Waste; her earliest stars, earl-stars, | stars principal, overbend us,

Fire-featuring heaven. For earth | her being has unbound, her dapple is at an end, as-

tray or aswarm, all throughther, in throngs; | self in self steeped and pashed--quite

Disremembering, dismembering | all now. Heart, you round me right

With: Our evening is over us; our night | whelms, whelms, and will end us.

Only the beak-leaved boughs dragonish | damask the tool-smooth bleak light; black,

Ever so black on it. Our tale, our oracle! | Let life, waned, ah let life wind

Off her once skeined stained veined variety | upon, all on two spools; part, pen, pack

Now her all in two flocks, two folds--black, white; | right, wrong; reckon but, reck but, mind

But these two; ware of a world where but these | two tell, each off the other; of a rack

Where, selfwrung, selfstrung, sheathe-and shelterless, | thoughts against thoughts in groans grind.

`

 

I was inspired since Myriam Moscona (translated by Jen Hofer) quotes this poem ‘spelt from sibyl’s leaves” in an epigraph .

I thought it would be interesting to read this apocalyptic vision before presenting these three poets, all of whom seem to me in a notable way to in an oracular way to be  writing a poetry of the future –at least exploring a future I hope for even if in some ways it is a dream and in other ways it is already here: hybrid, polylingual. This future poetry is a poetry of translation and, equally powerfully, leaving things untranslated (untranslation?), a poetry of zones -- “documentary zones” and “contact zones” are some zones that Jill offers in SLOT for instance , and a poetry that is not limited to language: a poetry of image, a poetry of living the world, a skeptical and wounded poetry, a poetry of love.. Something hovering between memorial and dismemberment.

Thrilled to have Jill all the way from abu dhabi. moves through intellect to a kind of mystical space of curiosity,

Jill Magi’s poetry operates as a kind of language architecture. Her words are things, bodies, envelopes  She reminds us that the tiniest element of a place can change you.

 “create a grid – one axis is sentimental the other is real . Chart a worker hero from the archive. This is a portrait. the reader may locate herself

FROM SLOT
"More than a structure, what do you feel? More than a sentence."

Gathered together her poems are a library of how to be what to do

"If alone, I am even more softened, emptied out, a little lonely, and this feeling makes my desire to learn more intense."

One of my favorite gestures in SLOT are the occasional page devoted to reading list – like a bibliographic appendix scattered into the middle of the text, a gesture of laying her cards on the table, a personal scholarship, quasi-autobiography through sources. I love the juxtaposition of “REGARDING THE PAIN OF OTHERS” and LONELY PLANET USA” – this could be reading list, bookshelf transcription, a bitter quip, .  is this a note of tragic solipsism, or is it hopeful?

Then everything is touched by names, everything is touched by engrave, everything is touched with scar, art, touched with slavery…touched down by disaster, iron, translation on display.

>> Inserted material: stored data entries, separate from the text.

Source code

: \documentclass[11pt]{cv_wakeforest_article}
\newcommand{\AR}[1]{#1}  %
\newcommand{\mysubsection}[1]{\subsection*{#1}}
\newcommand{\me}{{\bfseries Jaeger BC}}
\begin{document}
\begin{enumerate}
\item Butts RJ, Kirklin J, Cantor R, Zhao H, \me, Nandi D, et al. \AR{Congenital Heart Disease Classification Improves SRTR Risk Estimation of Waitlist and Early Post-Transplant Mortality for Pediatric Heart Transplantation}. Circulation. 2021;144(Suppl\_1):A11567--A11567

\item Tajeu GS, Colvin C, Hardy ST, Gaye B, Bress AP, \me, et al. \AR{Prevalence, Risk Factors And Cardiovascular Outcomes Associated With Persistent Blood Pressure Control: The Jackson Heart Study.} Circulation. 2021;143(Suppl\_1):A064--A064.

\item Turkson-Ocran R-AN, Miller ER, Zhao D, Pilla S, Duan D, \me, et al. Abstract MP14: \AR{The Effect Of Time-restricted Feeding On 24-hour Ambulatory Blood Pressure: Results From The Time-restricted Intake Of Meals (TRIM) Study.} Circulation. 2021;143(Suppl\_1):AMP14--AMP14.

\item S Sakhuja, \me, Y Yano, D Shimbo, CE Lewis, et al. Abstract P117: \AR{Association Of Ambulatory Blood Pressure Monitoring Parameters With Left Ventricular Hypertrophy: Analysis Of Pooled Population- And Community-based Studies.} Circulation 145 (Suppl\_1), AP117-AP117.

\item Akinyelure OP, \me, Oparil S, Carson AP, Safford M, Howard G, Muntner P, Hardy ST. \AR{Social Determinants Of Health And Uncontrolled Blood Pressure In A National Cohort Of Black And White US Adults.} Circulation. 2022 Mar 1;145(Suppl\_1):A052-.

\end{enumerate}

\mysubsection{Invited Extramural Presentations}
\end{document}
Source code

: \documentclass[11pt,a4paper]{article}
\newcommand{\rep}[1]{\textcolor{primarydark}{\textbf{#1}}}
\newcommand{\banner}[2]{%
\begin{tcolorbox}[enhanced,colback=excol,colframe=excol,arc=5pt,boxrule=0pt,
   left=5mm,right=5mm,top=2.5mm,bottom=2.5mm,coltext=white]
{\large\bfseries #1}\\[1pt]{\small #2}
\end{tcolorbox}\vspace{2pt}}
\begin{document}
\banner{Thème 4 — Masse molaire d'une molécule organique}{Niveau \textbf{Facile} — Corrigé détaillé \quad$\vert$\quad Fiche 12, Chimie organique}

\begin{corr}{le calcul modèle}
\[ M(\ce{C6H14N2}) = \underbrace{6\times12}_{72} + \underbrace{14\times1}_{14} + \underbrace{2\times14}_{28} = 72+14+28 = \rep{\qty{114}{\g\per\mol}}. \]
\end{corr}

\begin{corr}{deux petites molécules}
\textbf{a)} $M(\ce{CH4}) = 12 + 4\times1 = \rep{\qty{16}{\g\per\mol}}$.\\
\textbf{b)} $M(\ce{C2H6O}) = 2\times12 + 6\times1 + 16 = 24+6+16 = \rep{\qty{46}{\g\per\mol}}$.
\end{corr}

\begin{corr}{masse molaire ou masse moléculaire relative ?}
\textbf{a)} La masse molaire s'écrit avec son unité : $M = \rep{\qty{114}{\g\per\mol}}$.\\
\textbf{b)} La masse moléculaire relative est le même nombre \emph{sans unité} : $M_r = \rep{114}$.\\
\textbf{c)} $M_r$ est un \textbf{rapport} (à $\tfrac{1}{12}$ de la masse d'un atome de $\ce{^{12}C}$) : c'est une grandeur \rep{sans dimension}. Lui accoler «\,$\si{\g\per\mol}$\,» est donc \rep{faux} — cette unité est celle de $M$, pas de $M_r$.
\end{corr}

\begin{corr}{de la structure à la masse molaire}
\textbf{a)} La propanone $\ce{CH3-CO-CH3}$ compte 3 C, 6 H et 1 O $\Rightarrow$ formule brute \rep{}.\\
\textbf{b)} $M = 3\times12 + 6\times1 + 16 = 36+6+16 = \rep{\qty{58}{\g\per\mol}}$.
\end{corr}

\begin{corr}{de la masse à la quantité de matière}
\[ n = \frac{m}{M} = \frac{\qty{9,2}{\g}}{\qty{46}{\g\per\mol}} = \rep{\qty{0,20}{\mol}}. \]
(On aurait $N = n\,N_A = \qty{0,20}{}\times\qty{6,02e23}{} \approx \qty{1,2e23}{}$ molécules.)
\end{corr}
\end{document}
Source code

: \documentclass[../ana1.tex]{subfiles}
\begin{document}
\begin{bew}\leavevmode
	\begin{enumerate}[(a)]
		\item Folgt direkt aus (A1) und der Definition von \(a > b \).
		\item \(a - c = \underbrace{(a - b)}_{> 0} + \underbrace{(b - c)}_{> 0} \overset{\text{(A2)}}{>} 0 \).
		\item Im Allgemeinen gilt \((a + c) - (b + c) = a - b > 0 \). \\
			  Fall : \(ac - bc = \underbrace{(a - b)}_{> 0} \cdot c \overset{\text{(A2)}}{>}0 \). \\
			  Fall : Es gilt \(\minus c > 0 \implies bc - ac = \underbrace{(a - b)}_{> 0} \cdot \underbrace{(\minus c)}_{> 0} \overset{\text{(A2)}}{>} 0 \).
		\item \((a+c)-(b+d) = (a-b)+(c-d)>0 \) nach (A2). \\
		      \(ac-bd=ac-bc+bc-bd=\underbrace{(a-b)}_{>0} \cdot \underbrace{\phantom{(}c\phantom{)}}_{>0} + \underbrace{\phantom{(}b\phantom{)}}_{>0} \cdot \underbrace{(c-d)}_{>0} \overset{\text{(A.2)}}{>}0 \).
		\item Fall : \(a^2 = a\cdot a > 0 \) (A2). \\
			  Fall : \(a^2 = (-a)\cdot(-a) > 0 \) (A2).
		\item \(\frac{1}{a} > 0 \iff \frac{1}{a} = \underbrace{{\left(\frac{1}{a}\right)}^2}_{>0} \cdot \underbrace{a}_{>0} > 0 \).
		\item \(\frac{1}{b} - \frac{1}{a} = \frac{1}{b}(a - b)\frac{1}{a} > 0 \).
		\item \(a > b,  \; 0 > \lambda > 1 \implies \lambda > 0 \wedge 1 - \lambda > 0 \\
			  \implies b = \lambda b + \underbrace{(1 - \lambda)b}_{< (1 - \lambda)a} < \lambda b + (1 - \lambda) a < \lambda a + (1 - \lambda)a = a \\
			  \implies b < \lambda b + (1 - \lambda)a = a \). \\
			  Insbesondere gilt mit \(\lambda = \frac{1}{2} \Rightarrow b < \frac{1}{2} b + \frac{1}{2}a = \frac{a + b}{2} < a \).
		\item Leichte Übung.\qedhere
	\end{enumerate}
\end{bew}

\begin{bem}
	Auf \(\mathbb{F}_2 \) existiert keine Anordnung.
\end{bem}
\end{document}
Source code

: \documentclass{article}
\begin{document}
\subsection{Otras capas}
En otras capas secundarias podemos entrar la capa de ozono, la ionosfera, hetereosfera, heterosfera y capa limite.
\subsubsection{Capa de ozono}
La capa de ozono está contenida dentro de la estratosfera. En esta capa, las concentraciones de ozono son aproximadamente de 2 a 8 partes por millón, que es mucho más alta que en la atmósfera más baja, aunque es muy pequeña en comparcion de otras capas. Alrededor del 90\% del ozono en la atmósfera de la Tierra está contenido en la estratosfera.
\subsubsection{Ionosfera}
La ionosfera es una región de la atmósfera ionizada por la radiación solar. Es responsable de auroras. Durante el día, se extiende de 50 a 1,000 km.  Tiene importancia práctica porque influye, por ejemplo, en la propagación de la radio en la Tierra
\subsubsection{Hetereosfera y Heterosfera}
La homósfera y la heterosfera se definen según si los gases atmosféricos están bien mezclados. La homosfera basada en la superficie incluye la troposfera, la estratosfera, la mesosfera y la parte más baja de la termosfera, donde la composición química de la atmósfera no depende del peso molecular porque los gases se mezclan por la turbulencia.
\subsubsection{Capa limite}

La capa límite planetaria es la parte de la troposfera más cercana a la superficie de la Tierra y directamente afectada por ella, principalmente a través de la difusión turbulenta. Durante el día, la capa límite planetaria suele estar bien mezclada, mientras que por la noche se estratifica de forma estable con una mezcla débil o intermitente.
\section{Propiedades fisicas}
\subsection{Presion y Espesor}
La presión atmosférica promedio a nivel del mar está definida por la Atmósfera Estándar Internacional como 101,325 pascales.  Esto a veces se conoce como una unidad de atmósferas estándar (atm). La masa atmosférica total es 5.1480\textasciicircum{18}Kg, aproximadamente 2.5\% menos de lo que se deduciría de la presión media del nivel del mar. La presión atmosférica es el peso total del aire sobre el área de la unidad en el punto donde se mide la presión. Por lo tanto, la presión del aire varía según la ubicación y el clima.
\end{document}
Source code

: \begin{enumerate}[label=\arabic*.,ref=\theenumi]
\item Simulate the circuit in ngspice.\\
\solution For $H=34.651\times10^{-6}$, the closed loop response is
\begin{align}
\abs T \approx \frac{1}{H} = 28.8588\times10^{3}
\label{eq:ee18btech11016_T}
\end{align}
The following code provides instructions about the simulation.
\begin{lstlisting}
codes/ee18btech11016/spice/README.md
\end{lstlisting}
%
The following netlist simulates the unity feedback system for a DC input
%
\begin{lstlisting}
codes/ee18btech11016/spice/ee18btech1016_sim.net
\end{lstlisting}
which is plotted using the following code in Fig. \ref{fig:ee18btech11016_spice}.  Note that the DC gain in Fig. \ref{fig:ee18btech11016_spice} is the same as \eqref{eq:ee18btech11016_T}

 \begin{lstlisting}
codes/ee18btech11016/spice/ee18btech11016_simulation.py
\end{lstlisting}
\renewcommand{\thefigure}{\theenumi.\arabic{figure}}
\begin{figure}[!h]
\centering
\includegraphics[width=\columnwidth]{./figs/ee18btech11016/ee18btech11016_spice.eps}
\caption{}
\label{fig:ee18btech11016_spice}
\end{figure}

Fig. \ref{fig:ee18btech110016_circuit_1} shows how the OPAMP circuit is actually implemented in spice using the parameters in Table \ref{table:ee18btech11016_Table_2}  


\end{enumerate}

The everything touched by reasonable, touched with the lure of words.”

Jen Hofer is also interested in naming and what has to be named “law of supply and supply” she writes, and “to drone is to name and ignore”. So we have a poetry of the drone on one hand and on the other and a poetry exploring justice, caring,  community  

Deep hopefulness in her vision of translation as an expression that is:

Porously self-reflexive, self0-expansive, self-effacing, and a direct manifestation of an impulse toward solidarity=

I see the materials of her collages – the Cartesian graph the handsewn stitch, as a gesture of recuperation. Hofer writes of “a little female library” and I think there’s something in this idea of a gendered archive celebrating its littleness, its stance against from a maximalist collection that would contain everything. She uses newsprint- and news is of course an originator of the whole idea of ideas as content filling the  rectangular space between the ads… She writes about drones and I see the same kind of recoiling from the inhuman. “What is it to be a person’ her poem poses explicitly against drone surveillance and violence.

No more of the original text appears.